Questions this article answers:

If you run a pay-per-call book on Ringba, your Monday audit probably looks like this. Export the Call Log. Pivot by publisher. Eyeball connected rate against billable rate. Try to remember which publisher pushed weird traffic last Thursday. The data you need is in there. Ringba’s UI just doesn’t surface the join that matters: the one between disposition codes, IVR digit captures, and buyer payout state.

An mcp server for ringba call disposition reporting fixes that by letting Claude query the joined data in one round trip. You ask, in plain English, “which publisher’s connected rate outran their billable rate this week?” and the agent names the publisher, the call count, and the dollar exposure. No CSV. No pivot table.

The catch: the schema you expose decides whether the agent answers correctly or makes something up. This guide walks through the four-resource schema, the JOIN that catches soundboard fraud, the auth and rate-limit config, a worked audit prompt, and where humans still belong in the loop.

What Is an MCP Server and Why Build One for Ringba?

An MCP server is a small program that exposes a data source to a language model through a standard protocol, so the model can query that source as part of a conversation. Anthropic’s Model Context Protocol defines three primitives: tools (functions the model can call), resources (data the model can read), and prompts (reusable templates). Under the hood it’s JSON-RPC over stdio or HTTPS.

For Ringba specifically, the server sits between Ringba’s reporting API and Claude. You write it once. You ask questions forever.

The alternatives all fail in a specific way for pay-per-call buyers:

  • Pipedream’s prebuilt Ringba MCP works for single-buyer exploration, but its generic schema doesn’t pre-join disposition with IVR captures, and you can’t add your buyer payout logic.
  • BI dashboards (Looker, Tableau) answer questions you already knew to ask. They don’t let you interrogate a weird week in natural language.
  • Zapier flows are async and one-shot. They can’t hold a conversation across follow-up questions.

Can I Just Use the Pipedream Ringba Connector Instead?

Yes, until you can’t. The Pipedream listing gives you a working Ringba MCP in about ten minutes. For a solo buyer running one campaign with one buyer, that’s enough.

You outgrow it when any of these become true:

  • You have more than three active buyers with different payout tiers.
  • You need dispute-defensible logs (timestamp, prompt, response hash).
  • Your ops team needs shared access through OAuth, not a personal token.
  • You want to expose buyer payout rules as data the agent can reason over.

If two of those are true today, build the custom server. If you’re earlier in the stack and still picking a platform, our Ringba vs TrackDrive comparison covers when each is the right substrate for this kind of automation.

Portrait process-flow infographic in teal and green showing MCP server steps for Ringba call disposition reporting.
The mcp server for ringba call disposition reporting process, step by step.

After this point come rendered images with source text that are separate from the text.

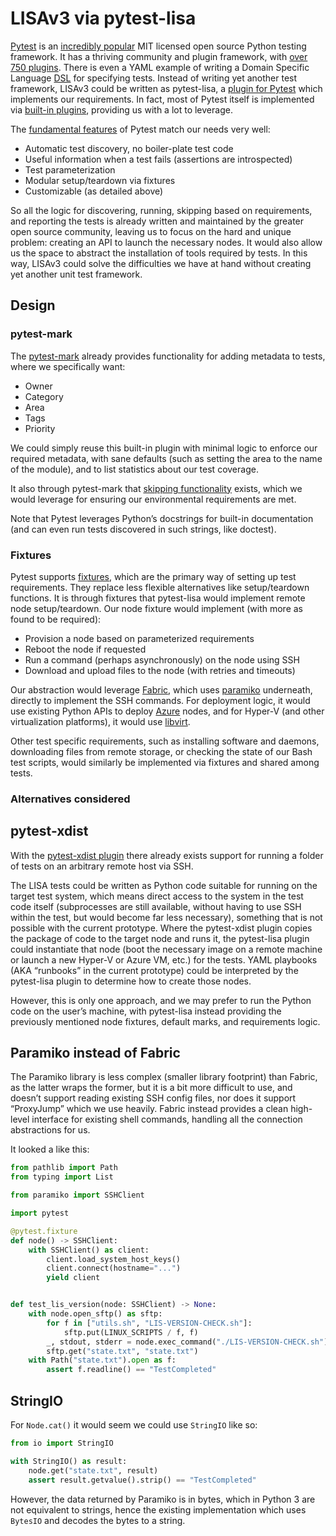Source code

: # LISAv3 via pytest-lisa

[Pytest](https://docs.pytest.org/en/stable/) is an [incredibly
popular](https://docs.pytest.org/en/stable/talks.html) MIT licensed open source
Python testing framework. It has a thriving community and plugin framework, with
[over 750 plugins](https://plugincompat.herokuapp.com/). There is even a YAML
example of writing a Domain Specific Language
[DSL](https://docs.pytest.org/en/stable/example/nonpython.html#yaml-plugin) for
specifying tests. Instead of writing yet another test framework, LISAv3 could be
written as pytest-lisa, a [plugin for
Pytest](https://docs.pytest.org/en/stable/writing_plugins.html) which implements
our requirements. In fact, most of Pytest itself is implemented via [built-in
plugins](https://docs.pytest.org/en/stable/plugins.html), providing us with a
lot to leverage.

The [fundamental features](https://www.youtube.com/watch?v=CMuSn9cofbI) of
Pytest match our needs very well:

* Automatic test discovery, no boiler-plate test code
* Useful information when a test fails (assertions are introspected)
* Test parameterization
* Modular setup/teardown via fixtures
* Customizable (as detailed above)

So all the logic for discovering, running, skipping based on requirements, and
reporting the tests is already written and maintained by the greater open source
community, leaving us to focus on the hard and unique problem: creating an API
to launch the necessary nodes. It would also allow us the space to abstract the
installation of tools required by tests. In this way, LISAv3 could solve the
difficulties we have at hand without creating yet another unit test framework.

## Design

### pytest-mark

The [pytest-mark](https://docs.pytest.org/en/stable/mark.html) already provides
functionality for adding metadata to tests, where we specifically want:

* Owner
* Category
* Area
* Tags
* Priority

We could simply reuse this built-in plugin with minimal logic to enforce our
required metadata, with sane defaults (such as setting the area to the name of
the module), and to list statistics about our test coverage.

It also through pytest-mark that [skipping
functionality](https://docs.pytest.org/en/stable/skipping.html) exists, which we
would leverage for ensuring our environmental requirements are met.

Note that Pytest leverages Python’s docstrings for built-in documentation (and
can even run tests discovered in such strings, like doctest).

### Fixtures

Pytest supports [fixtures](https://docs.pytest.org/en/stable/fixture.html),
which are the primary way of setting up test requirements. They replace less
flexible alternatives like setup/teardown functions. It is through fixtures that
pytest-lisa would implement remote node setup/teardown. Our node fixture would
implement (with more as found to be required):

* Provision a node based on parameterized requirements
* Reboot the node if requested
* Run a command (perhaps asynchronously) on the node using SSH
* Download and upload files to the node (with retries and timeouts)

Our abstraction would leverage
[Fabric](https://docs.fabfile.org/en/stable/index.html), which uses
[paramiko](https://docs.paramiko.org/en/stable/) underneath, directly to
implement the SSH commands. For deployment logic, it would use existing Python APIs to deploy
[Azure](https://aka.ms/azsdk/python/all) nodes, and for Hyper-V (and other
virtualization platforms), it would use
[libvirt](https://libvirt.org/python.html).

Other test specific requirements, such as installing software and daemons,
downloading files from remote storage, or checking the state of our Bash test
scripts, would similarly be implemented via fixtures and shared among tests.

### Alternatives considered

## pytest-xdist

With the [pytest-xdist plugin](https://github.com/pytest-dev/pytest-xdist) there
already exists support for running a folder of tests on an arbitrary remote host
via SSH.

The LISA tests could be written as Python code suitable for running on the
target test system, which means direct access to the system in the test code
itself (subprocesses are still available, without having to use SSH within the
test, but would become far less necessary), something that is not possible with
the current prototype. Where the pytest-xdist plugin copies the package of code
to the target node and runs it, the pytest-lisa plugin could instantiate that
node (boot the necessary image on a remote machine or launch a new Hyper-V or
Azure VM, etc.) for the tests. YAML playbooks (AKA “runbooks” in the current
prototype) could be interpreted by the pytest-lisa plugin to determine how to
create those nodes.

However, this is only one approach, and we may prefer to run the Python code on
the user’s machine, with pytest-lisa instead providing the previously mentioned
node fixtures, default marks, and requirements logic.

## Paramiko instead of Fabric

The Paramiko library is less complex (smaller library footprint) than Fabric, as
the latter wraps the former, but it is a bit more difficult to use, and doesn’t
support reading existing SSH config files, nor does it support “ProxyJump” which
we use heavily. Fabric instead provides a clean high-level interface for
existing shell commands, handling all the connection abstractions for us.

It looked a like this:

```python
from pathlib import Path
from typing import List

from paramiko import SSHClient

import pytest

@pytest.fixture
def node() -> SSHClient:
    with SSHClient() as client:
        client.load_system_host_keys()
        client.connect(hostname="...")
        yield client


def test_lis_version(node: SSHClient) -> None:
    with node.open_sftp() as sftp:
        for f in ["utils.sh", "LIS-VERSION-CHECK.sh"]:
            sftp.put(LINUX_SCRIPTS / f, f)
        _, stdout, stderr = node.exec_command("./LIS-VERSION-CHECK.sh")
        sftp.get("state.txt", "state.txt")
    with Path("state.txt").open as f:
        assert f.readline() == "TestCompleted"
```
## StringIO

For `Node.cat()` it would seem we could use `StringIO` like so:

```python
from io import StringIO

with StringIO() as result:
    node.get("state.txt", result)
    assert result.getvalue().strip() == "TestCompleted"
```

However, the data returned by Paramiko is in bytes, which in Python 3 are not
equivalent to strings, hence the existing implementation which uses `BytesIO`
and decodes the bytes to a string.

The Four-Resource Schema: calls_enriched, publisher_performance, buyer_payouts, and disposition_drift

Key Concept: A resource in MCP is read-only data the model can pull into context. A tool is a function the model calls and waits on. For high-volume reporting data, resources are cheaper in tokens and more deterministic in answers. Use resources for the data, tools only for actions.

Here is the four-resource schema. Build these. Skip the rest until you need them.

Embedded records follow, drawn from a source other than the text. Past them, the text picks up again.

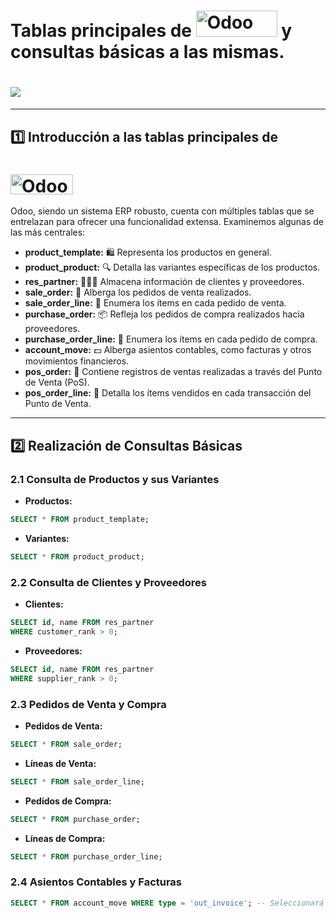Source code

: # Tablas principales de <img src="https://upload.wikimedia.org/wikipedia/commons/a/a7/Odoo_Official_Logo.png" alt="Odoo" width="130" height="42"> y consultas básicas a las mismas.

# <img src="https://raw.githubusercontent.com/canarydev/SGE_23-24/main/assets/images/esquema_BD_odoo.png">


---

## 1️⃣ Introducción a las tablas principales de 
# <img src="https://upload.wikimedia.org/wikipedia/commons/a/a7/Odoo_Official_Logo.png" alt="Odoo" width="100" height="32">


Odoo, siendo un sistema ERP robusto, cuenta con múltiples tablas que se entrelazan para ofrecer una funcionalidad extensa. Examinemos algunas de las más centrales:

- **product_template:** 🛍️ Representa los productos en general.
- **product_product:** 🔍 Detalla las variantes específicas de los productos.
- **res_partner:** 🧑‍🤝‍🧑 Almacena información de clientes y proveedores.
- **sale_order:** 🛒 Alberga los pedidos de venta realizados.
- **sale_order_line:** 📝 Enumera los ítems en cada pedido de venta.
- **purchase_order:** 📦 Refleja los pedidos de compra realizados hacia proveedores.
- **purchase_order_line:** 🧾 Enumera los ítems en cada pedido de compra.
- **account_move:** 💵 Alberga asientos contables, como facturas y otros movimientos financieros.
- **pos_order:** 🏪 Contiene registros de ventas realizadas a través del Punto de Venta (PoS).
- **pos_order_line:** 📜 Detalla los ítems vendidos en cada transacción del Punto de Venta.

---

## 2️⃣ Realización de Consultas Básicas

### 2.1 Consulta de Productos y sus Variantes
- **Productos:**
```sql
SELECT * FROM product_template;
```

- **Variantes:**
```sql
SELECT * FROM product_product;
```

### 2.2 Consulta de Clientes y Proveedores
- **Clientes:**
```sql
SELECT id, name FROM res_partner
WHERE customer_rank > 0;
```

- **Proveedores:**
```sql
SELECT id, name FROM res_partner
WHERE supplier_rank > 0;
```

### 2.3 Pedidos de Venta y Compra
- **Pedidos de Venta:**
```sql
SELECT * FROM sale_order;
```

- **Líneas de Venta:**
```sql
SELECT * FROM sale_order_line;
```

- **Pedidos de Compra:**
```sql
SELECT * FROM purchase_order;
```

- **Líneas de Compra:**
```sql
SELECT * FROM purchase_order_line;
```

### 2.4 Asientos Contables y Facturas
```sql
SELECT * FROM account_move WHERE type = 'out_invoice'; -- Seleccionará facturas de clientes
```
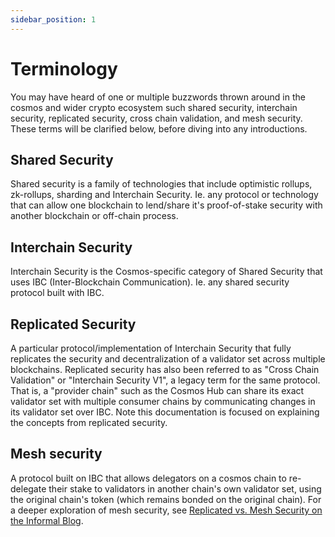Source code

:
 ```yaml
---
sidebar_position: 1
---
```


# Terminology

You may have heard of one or multiple buzzwords thrown around in the cosmos and wider crypto ecosystem such shared security, interchain security, replicated security, cross chain validation, and mesh security. These terms will be clarified below, before diving into any introductions.

## Shared Security

Shared security is a family of technologies that include optimistic rollups, zk-rollups, sharding and Interchain Security. Ie. any protocol or technology that can allow one blockchain to lend/share it's proof-of-stake security with another blockchain or off-chain process.

## Interchain Security

Interchain Security is the Cosmos-specific category of Shared Security that uses IBC (Inter-Blockchain Communication). Ie. any shared security protocol built with IBC.

## Replicated Security

A particular protocol/implementation of Interchain Security that fully replicates the security and decentralization of a validator set across multiple blockchains. Replicated security has also been referred to as "Cross Chain Validation" or "Interchain Security V1", a legacy term for the same protocol. That is, a "provider chain" such as the Cosmos Hub can share its exact validator set with multiple consumer chains by communicating changes in its validator set over IBC. Note this documentation is focused on explaining the concepts from replicated security.

## Mesh security

A protocol built on IBC that allows delegators on a cosmos chain to re-delegate their stake to validators in another chain's own validator set, using the original chain's token (which remains bonded on the original chain). For a deeper exploration of mesh security, see [Replicated vs. Mesh Security on the Informal Blog](https://informal.systems/blog/replicated-vs-mesh-security).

Resource What it returns Why it exists
calls_enriched Per-call rows with disposition, target disposition, IVR digit array, buyer ID, and payout state joined on call_id The keystone JOIN. Prevents the model from stitching fields in prose.
publisher_performance Per-publisher aggregates: connected rate, billable rate, qualified rate, payout total Lets the agent compare publishers without scanning every call row.
buyer_payouts Buyer payout tiers, qualification rules, dispute windows Gives the agent the rules it needs to recommend tier changes.
disposition_drift Week-over-week deltas on key disposition ratios per publisher The signal-detection layer. What changed this week vs the trailing four weeks.

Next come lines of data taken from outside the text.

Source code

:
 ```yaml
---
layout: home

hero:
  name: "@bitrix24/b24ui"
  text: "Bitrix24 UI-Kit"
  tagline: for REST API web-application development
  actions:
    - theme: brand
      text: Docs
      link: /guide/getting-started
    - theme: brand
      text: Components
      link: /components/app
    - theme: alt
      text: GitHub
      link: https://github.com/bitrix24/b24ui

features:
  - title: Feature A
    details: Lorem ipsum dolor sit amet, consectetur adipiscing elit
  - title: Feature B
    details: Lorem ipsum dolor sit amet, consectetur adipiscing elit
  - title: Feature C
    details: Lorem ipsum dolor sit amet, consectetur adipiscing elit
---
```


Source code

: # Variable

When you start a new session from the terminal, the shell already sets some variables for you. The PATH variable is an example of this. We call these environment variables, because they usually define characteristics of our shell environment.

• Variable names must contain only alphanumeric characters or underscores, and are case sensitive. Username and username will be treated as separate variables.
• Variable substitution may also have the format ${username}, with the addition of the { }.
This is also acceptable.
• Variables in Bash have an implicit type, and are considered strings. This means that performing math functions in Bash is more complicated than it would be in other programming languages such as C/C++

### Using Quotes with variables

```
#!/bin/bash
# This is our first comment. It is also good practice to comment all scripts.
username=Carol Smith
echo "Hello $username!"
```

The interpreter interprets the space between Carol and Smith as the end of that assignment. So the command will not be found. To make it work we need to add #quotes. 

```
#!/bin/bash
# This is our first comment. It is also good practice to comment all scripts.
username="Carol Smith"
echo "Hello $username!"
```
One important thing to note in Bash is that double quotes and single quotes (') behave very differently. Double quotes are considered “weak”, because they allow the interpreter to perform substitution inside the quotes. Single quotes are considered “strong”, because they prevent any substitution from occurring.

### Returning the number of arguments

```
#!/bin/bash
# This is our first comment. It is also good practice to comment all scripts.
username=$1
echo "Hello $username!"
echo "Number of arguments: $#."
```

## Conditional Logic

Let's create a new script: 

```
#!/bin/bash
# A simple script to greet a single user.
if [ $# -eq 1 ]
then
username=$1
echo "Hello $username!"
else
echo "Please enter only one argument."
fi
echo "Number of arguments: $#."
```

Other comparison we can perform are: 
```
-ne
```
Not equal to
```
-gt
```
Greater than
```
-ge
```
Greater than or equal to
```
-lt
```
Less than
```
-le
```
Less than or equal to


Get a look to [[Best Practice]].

calls_enriched: The JOIN That Prevents Hallucination

Pre-join call_disposition, target_disposition, and the IVR digit array on the server, not in the prompt. Ringba’s Call Details Report exposes these as separate fields. A naive build wires them as separate tools (get_call_dispositions, get_ivr_captures, get_buyer_state) and asks the model to relate them in natural language. The model will confidently get it wrong.

Pre-joined, every row of calls_enriched looks roughly like this:

“` { “call_id”: “abc123”, “publisher_id”: “pub_47”, “call_disposition”: “connected”, “target_disposition”: “converted”, “ivr_digits_pressed”: [], “buyer_id”: “buyer_9”, “payout_state”: “billable”, “payout_amount”: 42.00, “duration_seconds”: 118 } “`

That empty ivr_digits_pressed array next to target_disposition: "converted" is the row the agent needs to see. It can only see it if you join server-side.

publisher_performance, buyer_payouts, and disposition_drift: What Each One Answers

publisher_performance answers “who is over- or under-performing right now?” Aggregate by publisher_id over a date window. Include connected rate, billable rate, IVR-qualified rate, and total payout.

buyer_payouts answers “what are the rules?” Expose each buyer’s payout tiers, the duration or IVR threshold for billable, and the dispute window. The agent needs this to recommend tier action. Without it, it will invent rules.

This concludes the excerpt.